Why use Relational Databases

Overview

Teaching: 10 min
Exercises: 0 min
Questions
  • What are Relational Databases?

  • Why use Relational Databases?

Objectives
  • Introduce the concept of Relational Databases.

Relational Databases

Relational Databases are collections of tabular data that relate to one another. Relational Databases are often manipulated and queried through a language called SQL or structured query language. In science there are many specialized databases and database like systems providing powerful capabilities to access and understand large datasets.

Lets start with a simple example, say, keeping a record of appointments for a medical clinic.
You want to record when and where the appointments were, details about patients, their name, address, phone number, etc., and details about the doctors being seen.

You could start keeping a table like this:

Appointments tables v1

What are your first thoughts about the problems with such a design?

For one thing, when we start getting repeat appointments…

Appointments tables v2

…we start gathering a lot of redundant repeated data (imagine if we were recording even more information about doctors and patients!). Over time, this would mean a much larger table than is necessary and a lot of wasted storage space.

Another problem is that if a patient needs to update a detail, say new address, you’d have to find and replace every copy. Or what if we needed to add a new column of patient information?

This solution is not really scalable or maintainable.

So, we could use a design more like this:

Appointments tables v3

Having separate tables for doctors and patients allows us to have a single record for any individual, which can be updated as required. A source of truth and no more redundancy. It’s a much neater design. However, what happens if we want to ask questions like “What’s the phone number of everyone that has an appointment with Dr Doctor on the 13th?” Answering such a question now involves looking up information from multiple tables.

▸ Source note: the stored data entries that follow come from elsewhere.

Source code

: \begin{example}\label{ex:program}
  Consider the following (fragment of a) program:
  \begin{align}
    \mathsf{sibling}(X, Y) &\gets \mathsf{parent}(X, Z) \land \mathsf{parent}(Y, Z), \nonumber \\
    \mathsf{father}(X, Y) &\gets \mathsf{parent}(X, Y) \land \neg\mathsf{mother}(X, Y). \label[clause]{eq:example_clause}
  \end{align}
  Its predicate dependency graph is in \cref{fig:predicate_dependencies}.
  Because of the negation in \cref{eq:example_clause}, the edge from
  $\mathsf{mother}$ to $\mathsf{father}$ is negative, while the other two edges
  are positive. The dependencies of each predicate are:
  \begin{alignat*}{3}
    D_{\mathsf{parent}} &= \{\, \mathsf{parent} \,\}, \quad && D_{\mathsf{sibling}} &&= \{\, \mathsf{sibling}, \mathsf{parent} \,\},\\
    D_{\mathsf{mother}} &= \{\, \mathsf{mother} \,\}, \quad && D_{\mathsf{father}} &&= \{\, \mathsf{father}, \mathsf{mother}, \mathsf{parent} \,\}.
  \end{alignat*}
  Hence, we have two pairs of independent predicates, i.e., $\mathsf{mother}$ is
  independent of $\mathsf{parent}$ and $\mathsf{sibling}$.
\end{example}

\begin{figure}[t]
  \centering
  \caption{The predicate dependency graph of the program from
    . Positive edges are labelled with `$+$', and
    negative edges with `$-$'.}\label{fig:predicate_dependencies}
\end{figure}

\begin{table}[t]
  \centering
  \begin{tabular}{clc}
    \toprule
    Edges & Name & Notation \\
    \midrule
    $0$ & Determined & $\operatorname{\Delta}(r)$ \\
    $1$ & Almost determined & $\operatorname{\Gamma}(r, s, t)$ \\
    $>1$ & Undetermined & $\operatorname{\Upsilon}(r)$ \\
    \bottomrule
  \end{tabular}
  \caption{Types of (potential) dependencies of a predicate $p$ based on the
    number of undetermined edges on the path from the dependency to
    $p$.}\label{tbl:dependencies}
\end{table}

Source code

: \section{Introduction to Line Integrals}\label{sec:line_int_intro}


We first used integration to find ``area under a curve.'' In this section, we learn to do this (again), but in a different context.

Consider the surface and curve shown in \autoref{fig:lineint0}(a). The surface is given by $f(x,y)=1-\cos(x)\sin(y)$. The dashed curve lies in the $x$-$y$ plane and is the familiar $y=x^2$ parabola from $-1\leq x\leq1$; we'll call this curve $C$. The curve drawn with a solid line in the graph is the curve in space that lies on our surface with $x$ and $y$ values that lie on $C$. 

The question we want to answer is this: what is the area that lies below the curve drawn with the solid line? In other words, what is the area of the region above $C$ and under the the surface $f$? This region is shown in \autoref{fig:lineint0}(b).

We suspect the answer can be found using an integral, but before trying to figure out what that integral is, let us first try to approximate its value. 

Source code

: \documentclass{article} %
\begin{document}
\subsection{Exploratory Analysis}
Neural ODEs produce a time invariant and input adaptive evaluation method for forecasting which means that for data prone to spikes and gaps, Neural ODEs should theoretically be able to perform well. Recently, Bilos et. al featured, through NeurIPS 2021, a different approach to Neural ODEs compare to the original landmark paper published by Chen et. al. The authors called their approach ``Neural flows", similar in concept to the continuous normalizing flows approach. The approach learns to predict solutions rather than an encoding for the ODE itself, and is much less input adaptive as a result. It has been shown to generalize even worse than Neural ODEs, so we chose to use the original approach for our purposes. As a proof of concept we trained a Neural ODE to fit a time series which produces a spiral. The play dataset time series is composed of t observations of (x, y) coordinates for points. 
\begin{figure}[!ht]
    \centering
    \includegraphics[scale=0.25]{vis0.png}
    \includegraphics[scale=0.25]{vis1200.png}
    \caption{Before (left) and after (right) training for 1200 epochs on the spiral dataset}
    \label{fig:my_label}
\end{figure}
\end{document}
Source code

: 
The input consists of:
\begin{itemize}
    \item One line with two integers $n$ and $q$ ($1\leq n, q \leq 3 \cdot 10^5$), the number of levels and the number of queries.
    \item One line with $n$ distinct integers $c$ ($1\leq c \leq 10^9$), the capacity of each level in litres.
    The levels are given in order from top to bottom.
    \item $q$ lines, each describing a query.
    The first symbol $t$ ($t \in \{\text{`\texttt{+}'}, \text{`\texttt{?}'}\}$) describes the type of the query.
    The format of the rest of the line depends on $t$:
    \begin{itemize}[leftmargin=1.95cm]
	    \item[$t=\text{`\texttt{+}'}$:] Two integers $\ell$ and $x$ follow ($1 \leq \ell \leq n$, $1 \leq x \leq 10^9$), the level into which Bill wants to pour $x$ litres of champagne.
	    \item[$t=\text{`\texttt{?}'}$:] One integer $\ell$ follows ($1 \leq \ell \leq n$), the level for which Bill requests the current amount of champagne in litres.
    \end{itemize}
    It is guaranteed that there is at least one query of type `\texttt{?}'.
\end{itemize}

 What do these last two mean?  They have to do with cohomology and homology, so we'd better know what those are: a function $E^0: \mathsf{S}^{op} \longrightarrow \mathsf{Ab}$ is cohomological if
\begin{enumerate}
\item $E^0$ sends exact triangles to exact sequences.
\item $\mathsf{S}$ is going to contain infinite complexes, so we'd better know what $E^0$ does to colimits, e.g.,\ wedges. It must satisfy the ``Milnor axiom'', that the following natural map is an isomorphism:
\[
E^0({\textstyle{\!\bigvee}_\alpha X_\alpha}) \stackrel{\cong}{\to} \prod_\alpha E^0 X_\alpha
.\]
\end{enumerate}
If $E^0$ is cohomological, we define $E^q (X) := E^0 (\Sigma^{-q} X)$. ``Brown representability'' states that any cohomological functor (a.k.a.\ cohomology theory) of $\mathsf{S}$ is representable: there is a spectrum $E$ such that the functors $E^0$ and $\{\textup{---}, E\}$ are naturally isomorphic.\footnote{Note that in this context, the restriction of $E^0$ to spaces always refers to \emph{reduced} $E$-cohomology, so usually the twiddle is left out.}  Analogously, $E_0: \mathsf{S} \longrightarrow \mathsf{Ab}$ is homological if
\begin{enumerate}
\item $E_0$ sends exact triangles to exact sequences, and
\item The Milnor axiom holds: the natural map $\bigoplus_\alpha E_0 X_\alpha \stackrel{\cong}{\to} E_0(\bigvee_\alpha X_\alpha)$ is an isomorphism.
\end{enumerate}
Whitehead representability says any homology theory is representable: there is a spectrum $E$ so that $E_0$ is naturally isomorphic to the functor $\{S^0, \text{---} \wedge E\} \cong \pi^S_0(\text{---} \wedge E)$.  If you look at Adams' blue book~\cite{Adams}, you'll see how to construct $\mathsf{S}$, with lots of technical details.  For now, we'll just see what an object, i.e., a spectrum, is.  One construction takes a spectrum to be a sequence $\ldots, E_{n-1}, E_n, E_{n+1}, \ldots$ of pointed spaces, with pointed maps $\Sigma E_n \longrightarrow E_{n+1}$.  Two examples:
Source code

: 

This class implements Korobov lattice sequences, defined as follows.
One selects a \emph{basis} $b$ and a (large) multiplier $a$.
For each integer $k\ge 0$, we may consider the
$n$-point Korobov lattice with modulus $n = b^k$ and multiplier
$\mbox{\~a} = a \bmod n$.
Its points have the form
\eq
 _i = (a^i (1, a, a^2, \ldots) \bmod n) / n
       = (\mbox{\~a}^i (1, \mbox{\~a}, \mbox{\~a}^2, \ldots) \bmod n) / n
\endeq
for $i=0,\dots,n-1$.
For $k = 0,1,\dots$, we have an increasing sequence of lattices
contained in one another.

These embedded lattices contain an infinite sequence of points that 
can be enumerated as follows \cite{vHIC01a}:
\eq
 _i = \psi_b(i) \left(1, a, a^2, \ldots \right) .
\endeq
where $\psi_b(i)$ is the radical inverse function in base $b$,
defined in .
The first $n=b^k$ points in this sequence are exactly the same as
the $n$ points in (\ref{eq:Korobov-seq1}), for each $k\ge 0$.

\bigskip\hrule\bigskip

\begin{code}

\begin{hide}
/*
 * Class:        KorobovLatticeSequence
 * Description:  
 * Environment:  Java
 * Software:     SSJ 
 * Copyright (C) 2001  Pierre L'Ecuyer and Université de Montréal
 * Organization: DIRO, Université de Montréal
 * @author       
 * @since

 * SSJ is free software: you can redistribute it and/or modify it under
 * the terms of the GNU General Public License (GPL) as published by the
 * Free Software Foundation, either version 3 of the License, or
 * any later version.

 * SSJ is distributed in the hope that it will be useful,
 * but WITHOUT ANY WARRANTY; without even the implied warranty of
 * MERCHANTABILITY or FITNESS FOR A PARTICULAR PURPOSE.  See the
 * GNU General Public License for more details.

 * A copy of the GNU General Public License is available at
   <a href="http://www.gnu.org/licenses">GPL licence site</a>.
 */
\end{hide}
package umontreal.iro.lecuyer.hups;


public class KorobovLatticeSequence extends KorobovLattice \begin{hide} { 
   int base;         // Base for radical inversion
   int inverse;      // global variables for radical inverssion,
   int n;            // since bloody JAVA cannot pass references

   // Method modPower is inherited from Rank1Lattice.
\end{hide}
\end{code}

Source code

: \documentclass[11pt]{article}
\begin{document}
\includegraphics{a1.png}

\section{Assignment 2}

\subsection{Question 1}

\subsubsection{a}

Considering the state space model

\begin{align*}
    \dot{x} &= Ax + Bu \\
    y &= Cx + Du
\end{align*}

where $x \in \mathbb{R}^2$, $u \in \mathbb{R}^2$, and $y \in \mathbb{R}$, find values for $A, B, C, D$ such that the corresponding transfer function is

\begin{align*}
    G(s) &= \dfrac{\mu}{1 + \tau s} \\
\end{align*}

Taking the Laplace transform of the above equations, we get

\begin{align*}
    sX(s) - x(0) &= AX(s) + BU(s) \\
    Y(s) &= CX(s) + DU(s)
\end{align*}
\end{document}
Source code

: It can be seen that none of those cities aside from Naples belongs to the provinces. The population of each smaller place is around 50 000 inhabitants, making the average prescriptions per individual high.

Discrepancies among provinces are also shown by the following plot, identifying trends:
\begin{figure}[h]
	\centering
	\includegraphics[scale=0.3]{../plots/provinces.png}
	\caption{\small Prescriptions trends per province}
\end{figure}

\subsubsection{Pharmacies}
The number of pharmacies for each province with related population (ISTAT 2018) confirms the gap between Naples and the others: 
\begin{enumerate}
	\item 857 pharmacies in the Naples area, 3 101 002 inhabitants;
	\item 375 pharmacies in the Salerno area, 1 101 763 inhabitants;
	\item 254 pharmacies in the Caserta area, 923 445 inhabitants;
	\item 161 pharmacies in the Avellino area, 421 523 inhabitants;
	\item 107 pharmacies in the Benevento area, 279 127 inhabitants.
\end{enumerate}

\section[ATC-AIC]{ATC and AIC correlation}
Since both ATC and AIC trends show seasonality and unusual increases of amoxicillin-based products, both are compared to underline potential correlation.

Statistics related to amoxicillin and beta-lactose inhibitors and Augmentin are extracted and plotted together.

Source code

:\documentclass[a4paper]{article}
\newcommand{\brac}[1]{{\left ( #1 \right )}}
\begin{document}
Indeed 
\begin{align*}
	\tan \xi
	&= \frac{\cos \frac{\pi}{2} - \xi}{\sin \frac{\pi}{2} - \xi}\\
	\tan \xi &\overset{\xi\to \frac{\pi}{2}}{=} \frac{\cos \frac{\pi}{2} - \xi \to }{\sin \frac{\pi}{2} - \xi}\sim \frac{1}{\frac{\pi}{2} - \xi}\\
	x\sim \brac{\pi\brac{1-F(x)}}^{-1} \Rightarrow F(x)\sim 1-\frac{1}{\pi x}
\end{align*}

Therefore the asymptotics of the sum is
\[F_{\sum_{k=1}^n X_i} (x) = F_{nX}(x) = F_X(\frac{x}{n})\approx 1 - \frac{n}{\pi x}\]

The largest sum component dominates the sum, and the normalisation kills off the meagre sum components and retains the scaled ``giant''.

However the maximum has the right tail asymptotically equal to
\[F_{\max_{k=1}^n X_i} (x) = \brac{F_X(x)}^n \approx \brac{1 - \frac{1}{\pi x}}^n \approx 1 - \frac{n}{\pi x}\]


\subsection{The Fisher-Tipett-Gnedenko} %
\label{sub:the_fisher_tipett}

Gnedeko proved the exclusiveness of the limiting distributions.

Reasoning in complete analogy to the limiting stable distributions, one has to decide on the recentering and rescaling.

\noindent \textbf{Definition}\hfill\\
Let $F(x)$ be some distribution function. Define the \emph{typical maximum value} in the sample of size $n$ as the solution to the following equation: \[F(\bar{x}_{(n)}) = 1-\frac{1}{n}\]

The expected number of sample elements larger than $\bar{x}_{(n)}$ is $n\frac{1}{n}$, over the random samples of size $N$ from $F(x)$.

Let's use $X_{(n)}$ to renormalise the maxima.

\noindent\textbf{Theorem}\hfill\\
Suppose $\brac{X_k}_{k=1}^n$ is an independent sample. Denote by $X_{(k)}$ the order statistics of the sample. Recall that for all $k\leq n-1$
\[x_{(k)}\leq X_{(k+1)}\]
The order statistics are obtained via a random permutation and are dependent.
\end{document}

Ideally we’d need a system that understood the relationships between the tables and could quickly and easily put information together and answer any questions (‘queries’) like that example. This is what a Relational Database system provides.

An improved Relational Database design for these tables could be:

Appointments tables v4

Each ‘record’ is given a unique identifier or ‘key’. Integers are commonly used; they are small to store, easy to assure uniqueness of, and efficient to index and retrieve. Note that a person’s name is rarely a reliable unique identifier in a real world application!
In our appointments table, patients and doctors are referred to simply through their unique identifier. Such a field is called a ‘foreign key’, i.e. a key value that belongs to another table. Database systems are designed to be able to efficiently make use of table relationships defined through foreign keys, to lookup associated records through multiple tables as required.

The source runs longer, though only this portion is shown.